> Task instructions: Check the material that follows for the word "practical" and say how many lines contain it, with no other words.

> Records provided:
Content starts

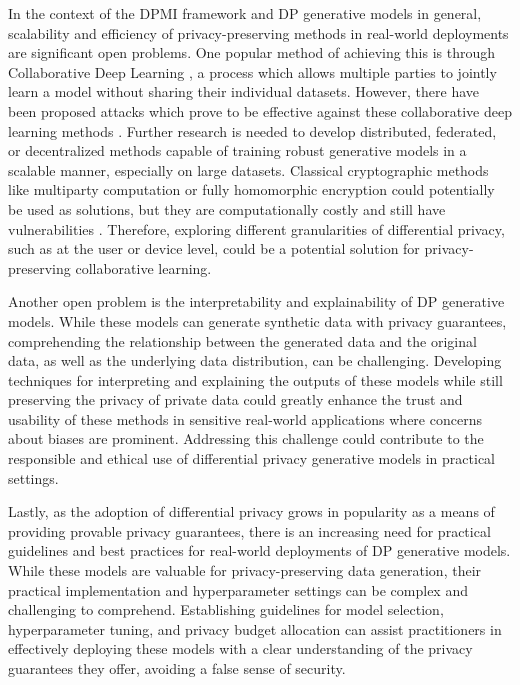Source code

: \documentclass{article}
\begin{document}
In the context of the DPMI framework and DP generative models in general, scalability and efficiency of privacy-preserving methods in real-world deployments are significant open problems. One popular method of achieving this is through Collaborative Deep Learning \cite{collab}, a process which allows multiple parties to jointly learn a model without sharing their individual datasets. However, there have been proposed attacks which prove to be effective against these collaborative deep learning methods \cite{collab_attack}. Further research is needed to develop distributed, federated, or decentralized methods capable of training robust generative models in a scalable manner, especially on large datasets. Classical cryptographic methods like multiparty computation or fully homomorphic encryption could potentially be used as solutions, but they are computationally costly and still have vulnerabilities \cite{collab_attack}. Therefore, exploring different granularities of differential privacy, such as at the user or device level, could be a potential solution for privacy-preserving collaborative learning. 

Another open problem is the interpretability and explainability of DP generative models. While these models can generate synthetic data with privacy guarantees, comprehending the relationship between the generated data and the original data, as well as the underlying data distribution, can be challenging. Developing techniques for interpreting and explaining the outputs of these models while still preserving the privacy of private data could greatly enhance the trust and usability of these methods in sensitive real-world applications where concerns about biases are prominent. Addressing this challenge could contribute to the responsible and ethical use of differential privacy generative models in practical settings.

Lastly, as the adoption of differential privacy grows in popularity as a means of providing provable privacy guarantees, there is an increasing need for practical guidelines and best practices for real-world deployments of DP generative models. While these models are valuable for privacy-preserving data generation, their practical implementation and hyperparameter settings can be complex and challenging to comprehend. Establishing guidelines for model selection, hyperparameter tuning, and privacy budget allocation can assist practitioners in effectively deploying these models with a clear understanding of the privacy guarantees they offer, avoiding a false sense of security.
\end{document}
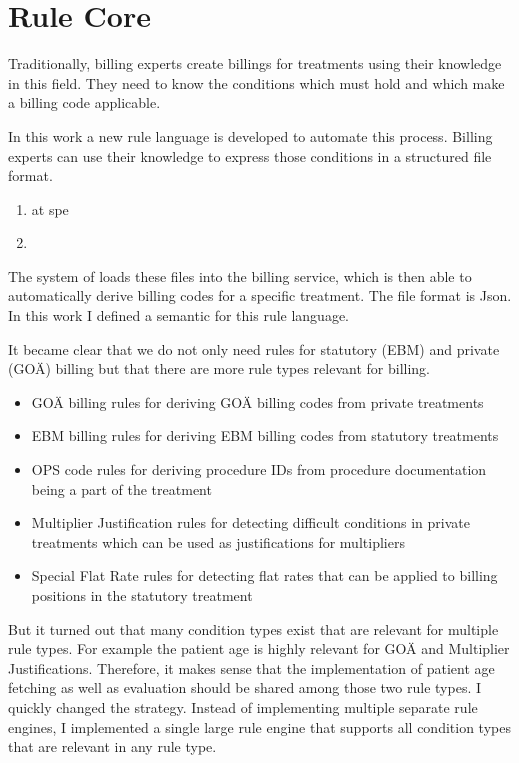 \section{Rule Core}

Traditionally, billing experts create billings for treatments using their knowledge in this field.
They need to know the conditions which must hold and which make a billing code applicable.

In this work a new rule language is developed to automate this process.
Billing experts can use their knowledge to express those conditions in a structured file format.




\begin{enumerate}
    \item \Me at \AV spe
    \item
\end{enumerate}



The system of \AV loads these files into the billing service, which is then able to automatically derive billing codes for a specific treatment.
The file format is Json.
In this work I defined a semantic for this rule language.

It became clear that we do not only need rules for statutory (EBM) and private (GOÄ) billing but that there are more rule types relevant for billing.

\begin{itemize}
    \item GOÄ billing rules for deriving GOÄ billing codes from private treatments
    \item EBM billing rules for deriving EBM billing codes from statutory treatments
    \item OPS code rules for deriving procedure IDs from procedure documentation being a part of the treatment
    \item Multiplier Justification rules for detecting difficult conditions in private treatments which can be used as justifications for multipliers
    \item Special Flat Rate rules for detecting flat rates that can be applied to billing positions in the statutory treatment
\end{itemize}

But it turned out that many condition types exist that are relevant for multiple rule types.
For example the patient age is highly relevant for GOÄ and Multiplier Justifications.
Therefore, it makes sense that the implementation of patient age fetching as well as evaluation should be shared among those two rule types.
I quickly changed the strategy.
Instead of implementing multiple separate rule engines, I implemented a single large rule engine that supports all condition types that are relevant in any rule type.



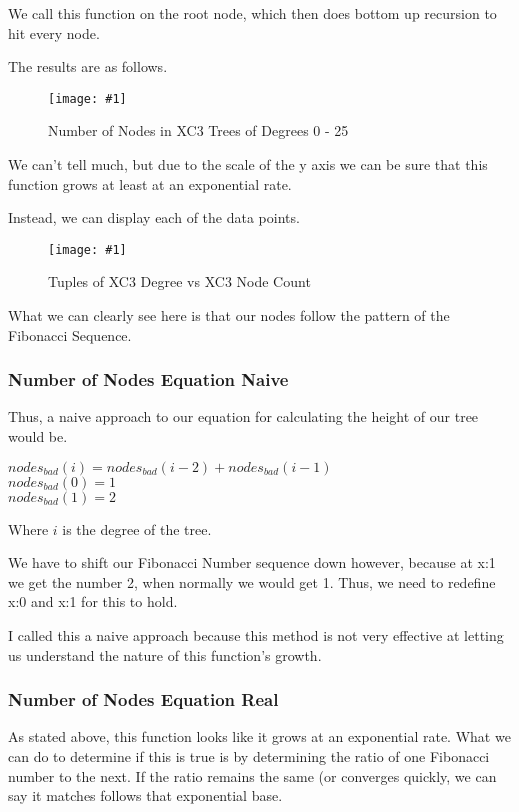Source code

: \documentclass{article}
\newcommand{\figureInsetScaled}[3]
{
    \FloatBarrier{}
    \figureRaw{#1}{#2}{#3}
    \FloatBarrier{}
}
\newcommand{\figureRaw}[3]
{
    \begin{figure}[ht!]
        \centering
        \texttt{[image: \#1]}
        \caption{#2}
    \end{figure}
}
\begin{document}
We call this function on the root node, which then does bottom up recursion to hit every node.

The results are as follows.

\figureInsetScaled{images/experiment4/Figure_1.png}{Number of Nodes in XC3 Trees of Degrees 0 - 25}{0.65}

We can't tell much, but due to the scale of the y axis we can be sure that this function grows at least at an exponential rate.

Instead, we can display each of the data points.

\figureInsetScaled{images/experiment4/points.png}{Tuples of XC3 Degree vs XC3 Node Count}{0.65}

What we can clearly see here is that our nodes follow the pattern of the Fibonacci Sequence.


\subsubsection{Number of Nodes Equation Naive}

Thus, a naive approach to our equation for calculating the height of our tree would be.
\\
{
\Large
\begin{center}
    $nodes_{bad}(i) = nodes_{bad}(i-2) + nodes_{bad}(i-1)$\\
    $ $\\
    $nodes_{bad}(0) = 1$\\
    $nodes_{bad}(1) = 2$\\
    $ $
\end{center}
}
Where $i$ is the degree of the tree.

We have to shift our Fibonacci Number sequence down however, because at x:1 we get the number 2, when normally we would get 1. Thus, we need to redefine x:0 and x:1 for this to hold.

I called this a naive approach because this method is not very effective at letting us understand the nature of this function's growth.

\subsubsection{Number of Nodes Equation Real}

As stated above, this function looks like it grows at an exponential rate. What we can do to determine if this is true is by determining the ratio of one Fibonacci number to the next. If the ratio remains the same (or converges quickly, we can say it matches follows that exponential base.
\end{document}
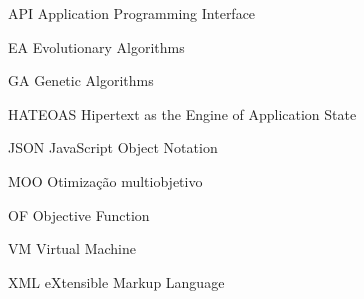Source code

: \begin{siglas}
    \item[API] Application Programming Interface
    \item[EA] Evolutionary Algorithms
    \item[GA] Genetic Algorithms
    \item[HATEOAS] Hipertext as the Engine of Application State
    \item[JSON] JavaScript Object Notation
    \item[MOO] Otimização multiobjetivo
    \item[OF] Objective Function
    \item[VM] Virtual Machine
    \item[XML] eXtensible Markup Language
\end{siglas}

Content ends

> Written solution: 2